The Labour leader felt confident enough to draw attention to the more left-wing proposals that his party had made in the election campaign, such as nationalising the water companies, in his speech. He contrasted this with a list of the Tory manifesto proposals that hadn’t made it into today’s legislative programme, underlining that this was a government that had run out of ideas. We got a glimpse of what a newly confident Opposition leader might be able to achieve in the Commons.
May by contrast stuck to the same unsure, clunking approach that she took in the election campaign, joking clumsily that Richard Benyon, who spoke before her in the Loyal Address, had used up all the jokes she had been planning. She broke off mid-sentence to allow people to intervene, an unusual mannerism which made her seem nervous and unsure. She couldn’t goad the Opposition, and she couldn’t trumpet her legislative programme as ambitious. Indeed, the emptiest bit of Kwasi Kwarteng’s Loyal Address was when he claimed that he was ‘delighted that the government’s programme is ambitious’ – referring, presumably, to the government’s ambition to exist beyond the end of this month.
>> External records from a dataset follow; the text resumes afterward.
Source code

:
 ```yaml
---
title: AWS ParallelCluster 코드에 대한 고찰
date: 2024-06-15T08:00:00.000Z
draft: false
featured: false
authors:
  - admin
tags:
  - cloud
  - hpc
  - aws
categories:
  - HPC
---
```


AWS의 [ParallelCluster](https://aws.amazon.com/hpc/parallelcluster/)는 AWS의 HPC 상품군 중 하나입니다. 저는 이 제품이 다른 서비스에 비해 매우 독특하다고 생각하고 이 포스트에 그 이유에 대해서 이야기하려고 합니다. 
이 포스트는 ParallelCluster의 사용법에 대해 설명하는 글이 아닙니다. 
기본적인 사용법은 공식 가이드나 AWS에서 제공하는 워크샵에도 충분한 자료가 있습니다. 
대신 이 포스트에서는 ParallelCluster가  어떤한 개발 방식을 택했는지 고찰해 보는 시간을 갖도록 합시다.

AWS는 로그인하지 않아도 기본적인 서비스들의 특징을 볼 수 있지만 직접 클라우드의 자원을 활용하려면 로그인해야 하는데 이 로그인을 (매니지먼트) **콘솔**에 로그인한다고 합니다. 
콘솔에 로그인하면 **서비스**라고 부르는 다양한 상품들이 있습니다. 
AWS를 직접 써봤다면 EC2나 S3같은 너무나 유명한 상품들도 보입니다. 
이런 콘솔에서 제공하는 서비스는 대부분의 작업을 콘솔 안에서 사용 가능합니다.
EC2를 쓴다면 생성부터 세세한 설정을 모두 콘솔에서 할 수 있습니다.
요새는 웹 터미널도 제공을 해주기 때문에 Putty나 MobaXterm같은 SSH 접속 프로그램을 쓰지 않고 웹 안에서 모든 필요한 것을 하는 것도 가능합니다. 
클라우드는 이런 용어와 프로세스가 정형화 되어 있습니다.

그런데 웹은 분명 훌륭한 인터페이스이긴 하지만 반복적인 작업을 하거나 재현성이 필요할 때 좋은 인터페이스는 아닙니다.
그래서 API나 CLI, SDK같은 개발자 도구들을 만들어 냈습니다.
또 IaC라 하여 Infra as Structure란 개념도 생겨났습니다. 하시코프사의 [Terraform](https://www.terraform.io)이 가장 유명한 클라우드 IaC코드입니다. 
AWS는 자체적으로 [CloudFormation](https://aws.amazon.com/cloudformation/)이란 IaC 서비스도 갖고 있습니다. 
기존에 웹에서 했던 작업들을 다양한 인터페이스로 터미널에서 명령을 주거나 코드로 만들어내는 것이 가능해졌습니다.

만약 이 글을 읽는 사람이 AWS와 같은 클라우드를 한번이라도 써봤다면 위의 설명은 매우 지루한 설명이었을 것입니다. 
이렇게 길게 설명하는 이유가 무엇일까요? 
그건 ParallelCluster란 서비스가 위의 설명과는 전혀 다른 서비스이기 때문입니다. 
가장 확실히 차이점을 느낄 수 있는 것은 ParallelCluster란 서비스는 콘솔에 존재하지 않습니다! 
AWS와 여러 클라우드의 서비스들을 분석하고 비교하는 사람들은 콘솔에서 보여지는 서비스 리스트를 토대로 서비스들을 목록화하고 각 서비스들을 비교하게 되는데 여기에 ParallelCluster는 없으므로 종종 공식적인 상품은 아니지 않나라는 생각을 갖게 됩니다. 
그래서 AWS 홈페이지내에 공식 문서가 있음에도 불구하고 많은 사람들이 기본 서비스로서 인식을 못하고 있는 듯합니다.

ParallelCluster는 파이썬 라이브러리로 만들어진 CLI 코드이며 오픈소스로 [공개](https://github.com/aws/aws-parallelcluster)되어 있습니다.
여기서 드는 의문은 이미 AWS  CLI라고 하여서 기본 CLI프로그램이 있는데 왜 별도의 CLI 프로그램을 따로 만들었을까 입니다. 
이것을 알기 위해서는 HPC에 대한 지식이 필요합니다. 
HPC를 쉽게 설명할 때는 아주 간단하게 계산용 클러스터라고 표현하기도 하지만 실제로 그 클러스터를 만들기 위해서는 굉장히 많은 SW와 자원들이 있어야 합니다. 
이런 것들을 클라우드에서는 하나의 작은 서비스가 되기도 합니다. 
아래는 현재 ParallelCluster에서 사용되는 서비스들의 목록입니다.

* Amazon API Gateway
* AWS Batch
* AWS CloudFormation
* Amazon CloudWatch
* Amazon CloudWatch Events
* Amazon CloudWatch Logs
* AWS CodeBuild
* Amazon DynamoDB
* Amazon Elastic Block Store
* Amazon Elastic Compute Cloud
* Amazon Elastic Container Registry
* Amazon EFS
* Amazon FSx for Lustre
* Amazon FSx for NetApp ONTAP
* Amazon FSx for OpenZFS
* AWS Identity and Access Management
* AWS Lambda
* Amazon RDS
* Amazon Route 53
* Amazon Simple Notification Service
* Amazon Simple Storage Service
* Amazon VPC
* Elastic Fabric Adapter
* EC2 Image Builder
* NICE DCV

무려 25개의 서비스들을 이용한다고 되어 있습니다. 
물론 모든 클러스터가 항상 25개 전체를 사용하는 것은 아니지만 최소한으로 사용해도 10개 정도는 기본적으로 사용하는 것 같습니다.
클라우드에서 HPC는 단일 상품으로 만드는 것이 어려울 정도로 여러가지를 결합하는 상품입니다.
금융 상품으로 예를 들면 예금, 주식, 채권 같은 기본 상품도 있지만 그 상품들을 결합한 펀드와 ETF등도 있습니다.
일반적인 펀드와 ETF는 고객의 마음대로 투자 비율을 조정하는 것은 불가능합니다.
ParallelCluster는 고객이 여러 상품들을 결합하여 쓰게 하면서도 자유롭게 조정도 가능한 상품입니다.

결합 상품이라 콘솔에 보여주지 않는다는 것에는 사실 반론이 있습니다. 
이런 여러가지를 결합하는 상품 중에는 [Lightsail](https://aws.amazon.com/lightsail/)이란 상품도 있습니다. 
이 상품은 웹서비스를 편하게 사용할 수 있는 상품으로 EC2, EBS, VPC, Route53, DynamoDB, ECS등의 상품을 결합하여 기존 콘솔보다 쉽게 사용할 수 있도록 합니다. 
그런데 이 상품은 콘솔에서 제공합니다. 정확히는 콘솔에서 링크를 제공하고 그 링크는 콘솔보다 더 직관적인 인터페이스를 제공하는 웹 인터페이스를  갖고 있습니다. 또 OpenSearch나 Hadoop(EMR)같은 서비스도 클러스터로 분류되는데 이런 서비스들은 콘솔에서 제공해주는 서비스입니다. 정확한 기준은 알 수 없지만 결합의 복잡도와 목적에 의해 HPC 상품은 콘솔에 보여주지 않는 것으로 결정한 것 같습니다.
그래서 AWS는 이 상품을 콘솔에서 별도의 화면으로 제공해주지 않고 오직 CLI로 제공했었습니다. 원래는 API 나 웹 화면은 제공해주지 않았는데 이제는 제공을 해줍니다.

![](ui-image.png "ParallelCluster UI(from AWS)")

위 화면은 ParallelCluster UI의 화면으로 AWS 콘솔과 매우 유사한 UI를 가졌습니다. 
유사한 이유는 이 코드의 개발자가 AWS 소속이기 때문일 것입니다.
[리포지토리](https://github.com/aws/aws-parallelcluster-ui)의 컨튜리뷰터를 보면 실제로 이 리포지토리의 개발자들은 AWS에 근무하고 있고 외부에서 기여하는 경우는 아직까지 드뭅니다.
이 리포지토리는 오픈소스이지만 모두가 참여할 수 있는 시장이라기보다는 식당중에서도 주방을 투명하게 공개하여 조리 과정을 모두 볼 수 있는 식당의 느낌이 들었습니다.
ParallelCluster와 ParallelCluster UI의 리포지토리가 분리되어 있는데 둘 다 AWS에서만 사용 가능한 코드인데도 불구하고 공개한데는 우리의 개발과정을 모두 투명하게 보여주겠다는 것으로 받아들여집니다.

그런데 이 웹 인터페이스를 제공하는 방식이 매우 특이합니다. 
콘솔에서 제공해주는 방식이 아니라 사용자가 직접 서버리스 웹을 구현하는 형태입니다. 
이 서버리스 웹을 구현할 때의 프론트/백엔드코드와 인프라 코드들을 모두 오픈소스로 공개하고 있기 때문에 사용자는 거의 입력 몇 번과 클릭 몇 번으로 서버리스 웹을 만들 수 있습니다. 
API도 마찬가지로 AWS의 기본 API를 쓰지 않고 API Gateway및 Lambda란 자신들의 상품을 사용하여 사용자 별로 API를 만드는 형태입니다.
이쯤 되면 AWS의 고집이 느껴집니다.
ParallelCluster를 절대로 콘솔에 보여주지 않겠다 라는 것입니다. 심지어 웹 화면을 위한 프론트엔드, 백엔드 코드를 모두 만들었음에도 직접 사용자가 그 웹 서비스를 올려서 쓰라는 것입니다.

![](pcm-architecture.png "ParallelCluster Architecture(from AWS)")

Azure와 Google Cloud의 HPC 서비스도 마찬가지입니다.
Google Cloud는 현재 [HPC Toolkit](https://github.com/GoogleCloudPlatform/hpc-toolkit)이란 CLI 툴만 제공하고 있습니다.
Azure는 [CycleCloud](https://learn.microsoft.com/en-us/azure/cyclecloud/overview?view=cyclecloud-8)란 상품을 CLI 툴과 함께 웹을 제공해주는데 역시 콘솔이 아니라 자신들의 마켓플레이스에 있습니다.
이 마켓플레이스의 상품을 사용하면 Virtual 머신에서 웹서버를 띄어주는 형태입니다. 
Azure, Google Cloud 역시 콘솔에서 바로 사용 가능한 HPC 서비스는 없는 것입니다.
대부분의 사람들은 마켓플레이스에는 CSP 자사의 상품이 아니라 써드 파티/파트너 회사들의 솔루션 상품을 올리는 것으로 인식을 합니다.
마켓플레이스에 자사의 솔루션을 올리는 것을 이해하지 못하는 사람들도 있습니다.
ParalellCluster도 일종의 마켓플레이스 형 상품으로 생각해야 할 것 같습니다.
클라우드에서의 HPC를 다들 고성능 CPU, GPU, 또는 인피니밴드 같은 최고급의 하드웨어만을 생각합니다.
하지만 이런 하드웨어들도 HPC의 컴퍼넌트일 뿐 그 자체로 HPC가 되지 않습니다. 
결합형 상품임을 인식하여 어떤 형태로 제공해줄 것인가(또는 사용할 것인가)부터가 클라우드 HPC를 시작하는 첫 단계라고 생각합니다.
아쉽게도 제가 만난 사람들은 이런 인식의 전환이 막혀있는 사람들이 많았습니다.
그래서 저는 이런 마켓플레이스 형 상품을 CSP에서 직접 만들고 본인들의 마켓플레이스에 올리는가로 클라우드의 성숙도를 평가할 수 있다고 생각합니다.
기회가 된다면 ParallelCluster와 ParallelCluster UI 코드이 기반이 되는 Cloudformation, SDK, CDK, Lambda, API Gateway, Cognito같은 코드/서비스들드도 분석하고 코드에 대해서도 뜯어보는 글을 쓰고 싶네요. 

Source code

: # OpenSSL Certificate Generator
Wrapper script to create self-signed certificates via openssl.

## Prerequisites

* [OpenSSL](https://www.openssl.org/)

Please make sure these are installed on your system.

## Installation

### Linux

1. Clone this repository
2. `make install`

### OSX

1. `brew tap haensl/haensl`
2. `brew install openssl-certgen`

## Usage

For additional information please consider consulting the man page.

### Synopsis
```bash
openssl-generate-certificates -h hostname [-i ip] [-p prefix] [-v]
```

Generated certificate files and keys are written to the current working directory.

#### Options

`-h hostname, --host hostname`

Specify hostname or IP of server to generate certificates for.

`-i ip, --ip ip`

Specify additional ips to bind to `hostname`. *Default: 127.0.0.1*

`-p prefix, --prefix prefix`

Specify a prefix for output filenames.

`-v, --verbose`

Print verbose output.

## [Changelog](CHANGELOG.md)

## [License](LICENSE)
Corbyn’s main weakness before this election was a hopelessly divided Labour party. There are still essentially two parties who disagree fundamentally existing under the party banner, but the difference now is that the Corbynites have won the argument about whether their leader would destroy or start to repair the ailing party. And so the Labour leader’s opponents cannot air their disagreements with him in public for a long while. There were disorientated looks on the faces of many of Corbyn’s MPs: clearly both surprised to be back in Parliament and to be watching their leader make the Tories look glum.
But Corbyn cannot relax too much about divisions in his party. The party’s main weakness is still a serious one: it does not have a clear position on Brexit that it can unite around. This was highlighted in the Commons, with the Labour leader insisting that his party was clear on Brexit, before saying ‘our position is we need tariff-free access to the European market’. Given the Queen’s Speech is so threadbare and given Brexit will be the dominant issue over the next two years, Labour cannot afford to be vague on its position, no matter how confident Jeremy Corbyn feels in the Commons now.